About this task:
In the copy, every record below must appear exactly as given, and no picture may appear.

Exercise input:
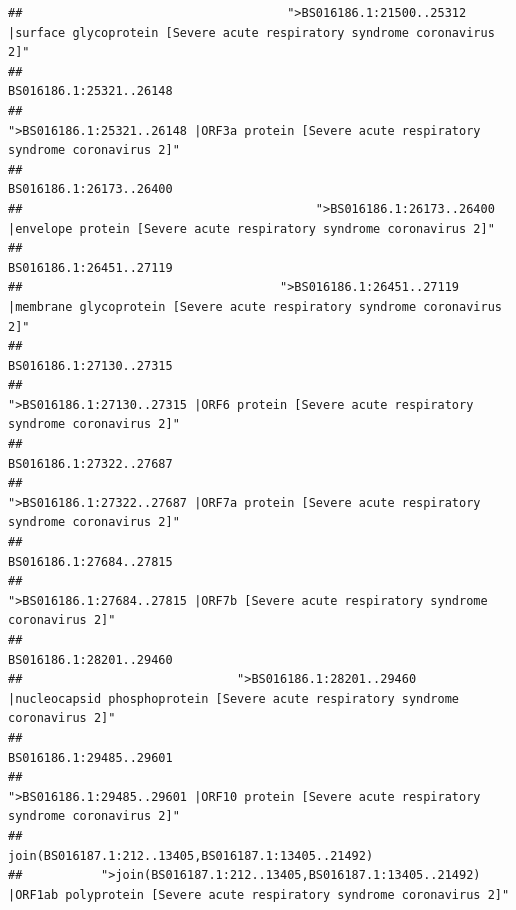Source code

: \documentclass[
]{article}
\begin{document}
\begin{verbatim}
##                                     ">BS016186.1:21500..25312 |surface glycoprotein [Severe acute respiratory syndrome coronavirus 2]" 
##                                                                                                                BS016186.1:25321..26148 
##                                            ">BS016186.1:25321..26148 |ORF3a protein [Severe acute respiratory syndrome coronavirus 2]" 
##                                                                                                                BS016186.1:26173..26400 
##                                         ">BS016186.1:26173..26400 |envelope protein [Severe acute respiratory syndrome coronavirus 2]" 
##                                                                                                                BS016186.1:26451..27119 
##                                    ">BS016186.1:26451..27119 |membrane glycoprotein [Severe acute respiratory syndrome coronavirus 2]" 
##                                                                                                                BS016186.1:27130..27315 
##                                             ">BS016186.1:27130..27315 |ORF6 protein [Severe acute respiratory syndrome coronavirus 2]" 
##                                                                                                                BS016186.1:27322..27687 
##                                            ">BS016186.1:27322..27687 |ORF7a protein [Severe acute respiratory syndrome coronavirus 2]" 
##                                                                                                                BS016186.1:27684..27815 
##                                                    ">BS016186.1:27684..27815 |ORF7b [Severe acute respiratory syndrome coronavirus 2]" 
##                                                                                                                BS016186.1:28201..29460 
##                              ">BS016186.1:28201..29460 |nucleocapsid phosphoprotein [Severe acute respiratory syndrome coronavirus 2]" 
##                                                                                                                BS016186.1:29485..29601 
##                                            ">BS016186.1:29485..29601 |ORF10 protein [Severe acute respiratory syndrome coronavirus 2]" 
##                                                                                    join(BS016187.1:212..13405,BS016187.1:13405..21492) 
##           ">join(BS016187.1:212..13405,BS016187.1:13405..21492) |ORF1ab polyprotein [Severe acute respiratory syndrome coronavirus 2]" 

\end{verbatim}
\end{document}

Worked solution:
Source code

: \documentclass[
]{article}
\begin{document}
\begin{verbatim}
##                                     ">BS016186.1:21500..25312 |surface glycoprotein [Severe acute respiratory syndrome coronavirus 2]" 
##                                                                                                                BS016186.1:25321..26148 
##                                            ">BS016186.1:25321..26148 |ORF3a protein [Severe acute respiratory syndrome coronavirus 2]" 
##                                                                                                                BS016186.1:26173..26400 
##                                         ">BS016186.1:26173..26400 |envelope protein [Severe acute respiratory syndrome coronavirus 2]" 
##                                                                                                                BS016186.1:26451..27119 
##                                    ">BS016186.1:26451..27119 |membrane glycoprotein [Severe acute respiratory syndrome coronavirus 2]" 
##                                                                                                                BS016186.1:27130..27315 
##                                             ">BS016186.1:27130..27315 |ORF6 protein [Severe acute respiratory syndrome coronavirus 2]" 
##                                                                                                                BS016186.1:27322..27687 
##                                            ">BS016186.1:27322..27687 |ORF7a protein [Severe acute respiratory syndrome coronavirus 2]" 
##                                                                                                                BS016186.1:27684..27815 
##                                                    ">BS016186.1:27684..27815 |ORF7b [Severe acute respiratory syndrome coronavirus 2]" 
##                                                                                                                BS016186.1:28201..29460 
##                              ">BS016186.1:28201..29460 |nucleocapsid phosphoprotein [Severe acute respiratory syndrome coronavirus 2]" 
##                                                                                                                BS016186.1:29485..29601 
##                                            ">BS016186.1:29485..29601 |ORF10 protein [Severe acute respiratory syndrome coronavirus 2]" 
##                                                                                    join(BS016187.1:212..13405,BS016187.1:13405..21492) 
##           ">join(BS016187.1:212..13405,BS016187.1:13405..21492) |ORF1ab polyprotein [Severe acute respiratory syndrome coronavirus 2]" 

\end{verbatim}
\end{document}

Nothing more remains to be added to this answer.